EXERCISE DETAILS: Using the data below, copy out all lines with the word "coefficients".

*** Opening of THE RECORDS ***

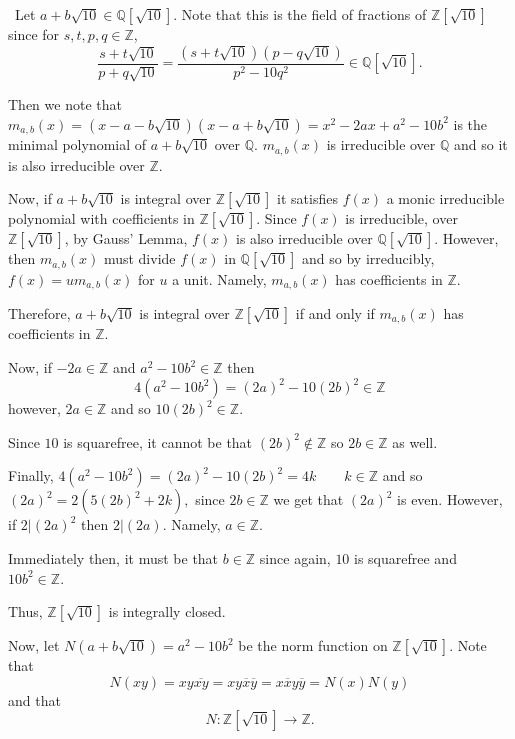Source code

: \documentclass[12pt]{AlgebraQual}
\begin{document}
\begin{solution}$\,$
Let $a+b\sqrt{10}\in\mathbb{Q}[\sqrt{10}]$. Note that this is the field of fractions of $\mathbb{Z}[\sqrt{10}]$ since for $s,t,p,q\in\mathbb{Z}$, $$\frac{s+t\sqrt{10}}{p+q\sqrt{10}}=\frac{(s+t\sqrt{10})(p-q\sqrt{10})}{p^2-10q^2}\in\mathbb{Q}[\sqrt{10}].$$

Then we note that $m_{a,b}(x)=(x-a-b\sqrt{10})(x-a+b\sqrt{10})=x^2-2ax+a^2-10b^2$ is the minimal polynomial of $a+b\sqrt{10}$ over $\mathbb{Q}$. $m_{a,b}(x)$ is irreducible over $\mathbb{Q}$ and so it is also irreducible over $\mathbb{Z}$.

Now, if $a+b\sqrt{10}$ is integral over $\mathbb{Z}[\sqrt{10}]$ it satisfies $f(x)$ a monic irreducible polynomial with coefficients in $\mathbb{Z}[\sqrt{10}]$. Since $f(x)$ is irreducible, over $\mathbb{Z}[\sqrt{10}]$, by Gauss' Lemma, $f(x)$ is also irreducible over $\mathbb{Q}[\sqrt{10}]$. However, then $m_{a,b}(x)$ must divide $f(x)$ in $\mathbb{Q}[\sqrt{10}]$ and so by irreducibly, $f(x)=um_{a,b}(x)$ for $u$ a unit. Namely, $m_{a,b}(x)$ has coefficients in $\mathbb{Z}$.

Therefore, $a+b\sqrt{10}$ is integral over $\mathbb{Z}[\sqrt{10}]$ if and only if $m_{a,b}(x)$ has coefficients in $\mathbb{Z}$.

Now, if $-2a\in\mathbb{Z}$ and $a^2-10b^2\in\mathbb{Z}$ then $$4(a^2-10b^2)=(2a)^2-10(2b)^2\in\mathbb{Z}$$ however, $2a\in\mathbb{Z}$ and so $10(2b)^2\in\mathbb{Z}$.

Since $10$ is squarefree, it cannot be that $(2b)^2\notin\mathbb{Z}$ so $2b\in\mathbb{Z}$ as well.

Finally, $4(a^2-10b^2)=(2a)^2-10(2b)^2=4k\qquad k\in\mathbb{Z}$ and so $(2a)^2=2(5(2b)^2+2k),$ since $2b\in\mathbb{Z}$ we get that $(2a)^2$ is even. However, if $2|(2a)^2$ then $2|(2a)$. Namely, $a\in\mathbb{Z}$.

Immediately then, it must be that $b\in\mathbb{Z}$ since again, $10$ is squarefree and $10b^2\in\mathbb{Z}$.

Thus, $\mathbb{Z}[\sqrt{10}]$ is integrally closed.

Now, let $N(a+b\sqrt{10})=a^2-10b^2$ be the norm function on $\mathbb{Z}[\sqrt{10}]$. Note that $$N(xy)=xy\overline{xy}=xy\overline{x}\overline{y}=x\overline{x}y\overline{y}=N(x)N(y)$$ and that $$N:\mathbb{Z}[\sqrt{10}]\to\mathbb{Z}.$$


\end{solution}
\end{document}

*** Close of THE RECORDS ***

RESPONSE BELOW:
Now, if $a+b\sqrt{10}$ is integral over $\mathbb{Z}[\sqrt{10}]$ it satisfies $f(x)$ a monic irreducible polynomial with coefficients in $\mathbb{Z}[\sqrt{10}]$. Since $f(x)$ is irreducible, over $\mathbb{Z}[\sqrt{10}]$, by Gauss' Lemma, $f(x)$ is also irreducible over $\mathbb{Q}[\sqrt{10}]$. However, then $m_{a,b}(x)$ must divide $f(x)$ in $\mathbb{Q}[\sqrt{10}]$ and so by irreducibly, $f(x)=um_{a,b}(x)$ for $u$ a unit. Namely, $m_{a,b}(x)$ has coefficients in $\mathbb{Z}$.
Therefore, $a+b\sqrt{10}$ is integral over $\mathbb{Z}[\sqrt{10}]$ if and only if $m_{a,b}(x)$ has coefficients in $\mathbb{Z}$.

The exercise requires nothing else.